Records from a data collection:

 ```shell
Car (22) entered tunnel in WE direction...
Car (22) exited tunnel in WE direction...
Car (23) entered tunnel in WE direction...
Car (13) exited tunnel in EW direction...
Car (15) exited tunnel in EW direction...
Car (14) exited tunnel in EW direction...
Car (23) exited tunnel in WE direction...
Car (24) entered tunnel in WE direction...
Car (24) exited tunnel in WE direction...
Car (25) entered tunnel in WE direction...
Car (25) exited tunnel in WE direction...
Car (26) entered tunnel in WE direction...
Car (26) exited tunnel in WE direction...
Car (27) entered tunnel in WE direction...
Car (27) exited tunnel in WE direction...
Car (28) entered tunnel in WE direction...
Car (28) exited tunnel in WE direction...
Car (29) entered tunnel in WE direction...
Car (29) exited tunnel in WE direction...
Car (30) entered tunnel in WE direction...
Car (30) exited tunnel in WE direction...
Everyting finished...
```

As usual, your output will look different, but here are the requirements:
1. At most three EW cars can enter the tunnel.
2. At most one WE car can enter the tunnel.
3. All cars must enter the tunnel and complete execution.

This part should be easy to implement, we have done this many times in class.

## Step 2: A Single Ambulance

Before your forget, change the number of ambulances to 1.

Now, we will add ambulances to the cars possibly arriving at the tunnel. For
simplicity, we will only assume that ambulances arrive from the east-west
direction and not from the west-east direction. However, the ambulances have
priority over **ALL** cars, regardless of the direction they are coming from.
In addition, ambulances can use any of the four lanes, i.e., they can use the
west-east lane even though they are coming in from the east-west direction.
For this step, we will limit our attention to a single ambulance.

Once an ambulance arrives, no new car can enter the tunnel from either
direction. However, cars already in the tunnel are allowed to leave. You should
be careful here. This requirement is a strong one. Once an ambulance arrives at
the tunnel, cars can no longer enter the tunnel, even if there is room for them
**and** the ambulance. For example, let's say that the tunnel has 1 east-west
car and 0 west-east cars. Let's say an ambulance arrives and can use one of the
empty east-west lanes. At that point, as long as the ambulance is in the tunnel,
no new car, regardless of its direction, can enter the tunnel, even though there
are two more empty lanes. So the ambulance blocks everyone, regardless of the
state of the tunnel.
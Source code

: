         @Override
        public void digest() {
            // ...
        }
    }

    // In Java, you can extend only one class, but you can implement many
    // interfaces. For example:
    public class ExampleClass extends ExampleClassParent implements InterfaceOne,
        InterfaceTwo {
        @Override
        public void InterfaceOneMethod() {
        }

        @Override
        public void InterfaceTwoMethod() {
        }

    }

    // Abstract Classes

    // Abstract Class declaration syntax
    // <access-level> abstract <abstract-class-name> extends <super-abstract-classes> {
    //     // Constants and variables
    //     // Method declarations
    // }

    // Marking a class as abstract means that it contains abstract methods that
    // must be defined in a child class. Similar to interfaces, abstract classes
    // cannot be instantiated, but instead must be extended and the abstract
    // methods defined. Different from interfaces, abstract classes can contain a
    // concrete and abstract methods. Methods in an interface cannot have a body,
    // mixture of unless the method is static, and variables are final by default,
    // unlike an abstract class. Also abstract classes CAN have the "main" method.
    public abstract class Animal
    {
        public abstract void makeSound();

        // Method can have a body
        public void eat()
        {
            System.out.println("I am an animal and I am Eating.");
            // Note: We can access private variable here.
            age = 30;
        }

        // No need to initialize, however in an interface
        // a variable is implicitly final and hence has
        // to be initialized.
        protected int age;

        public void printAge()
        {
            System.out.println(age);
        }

● **Directions for this task**: Above are the records; report each line in them that includes the word "only".

● **Exercise result**:
simplicity, we will only assume that ambulances arrive from the east-west
    // In Java, you can extend only one class, but you can implement many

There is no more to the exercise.